I think everyone my age who took a second language in elementary school remembers using Google Translate for their homework. And just about everyone has a funny story about Google Translate gone wrong. My version of the story involved the Clothing unit in grade 7 French. Our homework assignment was to write a short composition on what clothes we liked to wear. At the time, I really liked tank tops. I handed in my assignment and wrote something like, “J’aime porter des chars hauts.” Thanks, Google Translate. That makes no sense. What should’ve been “J’aime porter des debradeurs” actually translated to “I like wearing high [army] tanks.” My French teacher was not fooled.

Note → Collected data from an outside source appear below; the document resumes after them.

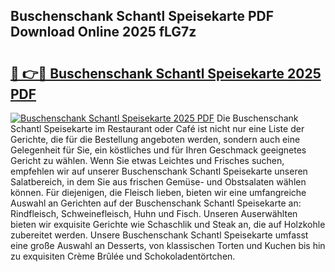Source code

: ## Buschenschank Schantl Speisekarte PDF Download Online 2025 fLG7z

# <h2><a href="http://gc95l6u.nevu.top/?p=Buschenschank+Schantl+Speisekarte">🔗 👉🔴 Buschenschank Schantl Speisekarte 2025 PDF</a></h2>

[![Buschenschank Schantl Speisekarte 2025 PDF](https://i.imgur.com/dBaPXMq.png)](http://gc95l6u.nevu.top/?p=Buschenschank+Schantl+Speisekarte)
Die Buschenschank Schantl Speisekarte im Restaurant oder Café ist nicht nur eine Liste der Gerichte, die für die Bestellung angeboten werden, sondern auch eine Gelegenheit für Sie, ein köstliches und für Ihren Geschmack geeignetes Gericht zu wählen. Wenn Sie etwas Leichtes und Frisches suchen, empfehlen wir auf unserer Buschenschank Schantl Speisekarte unseren Salatbereich, in dem Sie aus frischen Gemüse- und Obstsalaten wählen können. Für diejenigen, die Fleisch lieben, bieten wir eine umfangreiche Auswahl an Gerichten auf der Buschenschank Schantl Speisekarte an: Rindfleisch, Schweinefleisch, Huhn und Fisch. Unseren Auserwählten bieten wir exquisite Gerichte wie Schaschlik und Steak an, die auf Holzkohle zubereitet werden. Unsere Buschenschank Schantl Speisekarte umfasst eine große Auswahl an Desserts, von klassischen Torten und Kuchen bis hin zu exquisiten Crème Brûlée und Schokoladentörtchen.
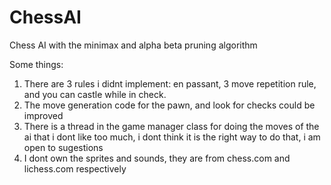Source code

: # ChessAI
Chess AI with the minimax and alpha beta pruning algorithm

Some things:

1. There are 3 rules i didnt implement: en passant, 3 move repetition rule, and you can castle while in check.
2. The move generation code for the pawn, and look for checks could be improved
3. There is a thread in the game manager class for doing the moves of the ai that i dont like too much, i dont think it is the right way to do that, i am open to sugestions
4. I dont own the sprites and sounds, they are  from chess.com and lichess.com respectively
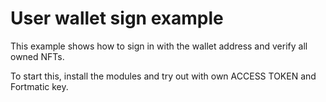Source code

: # User wallet sign example

This example shows how to sign in with the wallet address and verify all owned NFTs.

To start this, install the modules and try out with own ACCESS TOKEN and Fortmatic key.
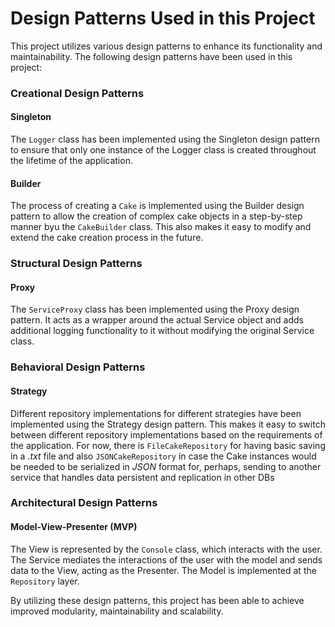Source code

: # Design Patterns Used in this Project
This project utilizes various design patterns to enhance its functionality and maintainability. The following 
design patterns have been used in this project:

### Creational Design Patterns
#### Singleton
The `Logger` class has been implemented using the Singleton design pattern to ensure that only one instance of the 
Logger class is created throughout the lifetime of the application.

#### Builder
The process of creating a `Cake` is implemented using the Builder design pattern to allow the creation of complex cake 
objects in a step-by-step manner byu the `CakeBuilder` class. This also makes it easy to modify and extend the cake 
creation process in the future.

### Structural Design Patterns
 #### Proxy
The `ServiceProxy` class has been implemented using the Proxy design pattern. It acts as a wrapper around the actual 
Service object and adds additional logging functionality to it without modifying the original Service class.

### Behavioral Design Patterns
 #### Strategy
Different repository implementations for different strategies have been implemented using the Strategy design pattern. 
This makes it easy to switch between different repository implementations based on the requirements of the application.
For now, there is `FileCakeRepository` for having basic saving in a *.txt* file and also `JSONCakeRepository` in case
the Cake instances would be needed to be serialized in *JSON* format for, perhaps, sending to another service that
handles data persistent and replication in other DBs

### Architectural Design Patterns
#### Model-View-Presenter (MVP)
The View is represented by the `Console` class, which interacts with the user. The Service mediates the interactions of 
the user with the model and sends data to the View, acting as the Presenter. The Model is implemented at the 
`Repository` layer.

By utilizing these design patterns, this project has been able to achieve improved modularity, maintainability 
and scalability.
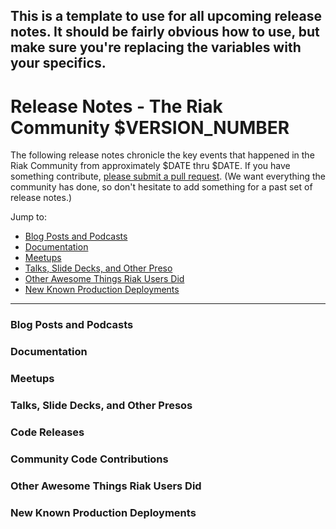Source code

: This is a template to use for all upcoming release notes. It should be fairly obvious how to use, but make sure you're replacing the variables with your specifics.
---- 

# Release Notes - The Riak Community $VERSION_NUMBER

The following release notes chronicle the key events that happened in the Riak Community from approximately $DATE thru $DATE. If you have something contribute, [please submit a pull request](https://github.com/basho/the-riak-community/pulls). (We want everything the community has done, so don't hesitate to add something for a past set of release notes.)

Jump to:

* [Blog Posts and Podcasts](#blog-posts-and-podcasts) 
* [Documentation](#documenation)
* [Meetups](#meetups)
* [Talks, Slide Decks, and Other Preso](#talks-slide-decks-and-other-presos)
* [Other Awesome Things Riak Users Did](#other-awesome-things-riak-users-did)
* [New Known Production Deployments](#new-known-production-deployments)

----

### Blog Posts and Podcasts 

### Documentation 

### Meetups

### Talks, Slide Decks, and Other Presos

### Code Releases 

### Community Code Contributions

### Other Awesome Things Riak Users Did

### New Known Production Deployments 
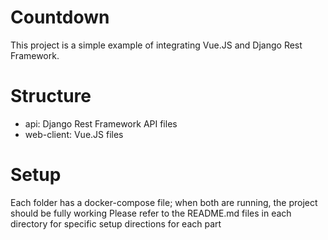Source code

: # Countdown

This project is a simple example of integrating Vue.JS and Django Rest Framework.

# Structure

 - api: Django Rest Framework API files
 - web-client: Vue.JS files

# Setup

Each folder has a docker-compose file; when both are running, the project should be fully working
Please refer to the README.md files in each directory for specific setup directions for each part
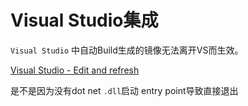 # Visual Studio集成

`Visual Studio` 中自动Build生成的镜像无法离开VS而生效。

[Visual Studio - Edit and refresh](https://docs.microsoft.com/en-us/visualstudio/containers/edit-and-refresh?view=vs-2022)

是不是因为没有dot net `.dll`启动 entry point导致直接退出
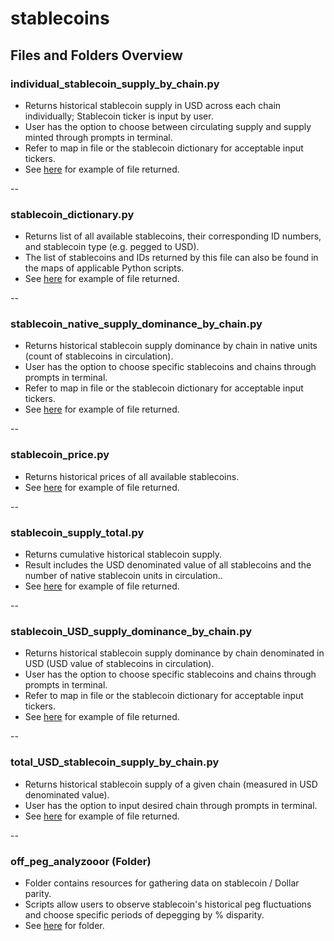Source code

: # stablecoins

## Files and Folders Overview

### individual_stablecoin_supply_by_chain.py

- Returns historical stablecoin supply in USD across each chain individually; Stablecoin ticker is input by user.
- User has the option to choose between circulating supply and supply minted through prompts in terminal.
- Refer to map in file or the stablecoin dictionary for acceptable input tickers.
- See [here](https://github.com/check-sked/crypto_data_resources/blob/main/csv_examples/stablecoins/stablecoin_USDT_circulating_by_chain.csv) for example of file returned.

--

### stablecoin_dictionary.py

- Returns list of all available stablecoins, their corresponding ID numbers, and stablecoin type (e.g. pegged to USD).
- The list of stablecoins and IDs returned by this file can also be found in the maps of applicable Python scripts.
- See [here](https://github.com/check-sked/crypto_data_resources/blob/main/csv_examples/stablecoins/stablecoins.csv) for example of file returned.

--

### stablecoin_native_supply_dominance_by_chain.py

- Returns historical stablecoin supply dominance by chain in native units (count of stablecoins in circulation).
- User has the option to choose specific stablecoins and chains through prompts in terminal.
- Refer to map in file or the stablecoin dictionary for acceptable input tickers.
- See [here](https://github.com/check-sked/crypto_data_resources/blob/main/csv_examples/stablecoins/Ethereum_USDC_NATIVE_supply_dominance.csv.csv) for example of file returned.

--

### stablecoin_price.py

- Returns historical prices of all available stablecoins.
- See [here](https://github.com/check-sked/crypto_data_resources/blob/main/csv_examples/stablecoins/stablecoin_prices.csv) for example of file returned.

--

### stablecoin_supply_total.py

- Returns cumulative historical stablecoin supply.
- Result includes the USD denominated value of all stablecoins and the number of native stablecoin units in circulation..
- See [here](https://github.com/check-sked/crypto_data_resources/blob/main/csv_examples/stablecoins/total_stablecoins_all_chains.csv) for example of file returned.

--

### stablecoin_USD_supply_dominance_by_chain.py

- Returns historical stablecoin supply dominance by chain denominated in USD (USD value of stablecoins in circulation).
- User has the option to choose specific stablecoins and chains through prompts in terminal.
- Refer to map in file or the stablecoin dictionary for acceptable input tickers.
- See [here](https://github.com/check-sked/crypto_data_resources/blob/main/csv_examples/stablecoins/Ethereum_USDC_USD_supply_dominance.csv) for example of file returned.

--

### total_USD_stablecoin_supply_by_chain.py

- Returns historical stablecoin supply of a given chain (measured in USD denominated value).
- User has the option to input desired chain through prompts in terminal.
- See [here](https://github.com/check-sked/crypto_data_resources/blob/main/csv_examples/stablecoins/Arbitrum_stablecoin_supply.csv) for example of file returned.

--

### off_peg_analyzooor (Folder)

- Folder contains resources for gathering data on stablecoin / Dollar parity.
- Scripts allow users to observe stablecoin's historical peg fluctuations and choose specific periods of depegging by % disparity.
- See [here](https://github.com/check-sked/crypto_data_resources/tree/main/stablecoins/off_peg_analyzooor) for folder.
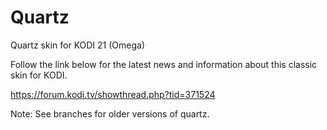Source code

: # Quartz 


Quartz skin for KODI 21 (Omega)

Follow the link below for the latest news and information about this classic skin for KODI.

https://forum.kodi.tv/showthread.php?tid=371524

Note: See branches for older versions of quartz.
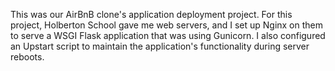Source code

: This was our AirBnB clone's application deployment project. For this project, Holberton School gave me web servers, and I set up Nginx on them to serve a WSGI Flask application that was using Gunicorn. I also configured an Upstart script to maintain the application's functionality during server reboots.
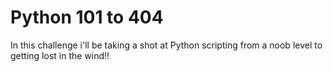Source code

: # Python 101 to 404

In this challenge i'll be taking a shot at Python scripting from a noob level to getting lost in the wind!!
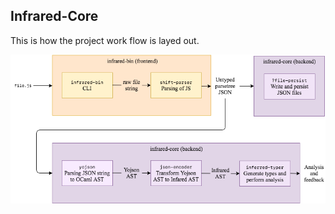 ## Infrared-Core

This is how the project work flow is layed out.

<img src="../assets/workflow.png" />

Fortunately, Google translate has improved immensely throughout the years. Now if you type in “I like to wear tank tops,” it no longer makes the same mistake it did for me in Grade 7. Google Translate is actually a really useful tool for those learning a language. As of now, Google Translate supports over 100 languages. While Google Translate supports Pinyin (Mandarin romanization), I found that it lacks something close to my heart: Cantonese romanization, or Jyutping.
Google Translate does do a great job of differentiating between traditional and simplified Chinese characters (for those who are not familiar, traditional characters are used for Cantonese and Mandarin in Taiwan, while simplified characters are used for Mandarin in China). Type “horse” in English, and you’ll be given “馬” if you choose traditional characters, and “马” if you choose simplified. However, for both traditional and simplified characters, the romanization given with the character is “Mǎ”, and this is Pinyin. What we really should have is “馬, maa5” for Cantonese, and “马, mǎ” for Mandarin. Google translate incorrectly uses Pinyin for Cantonese. What we really want here is Jyutping.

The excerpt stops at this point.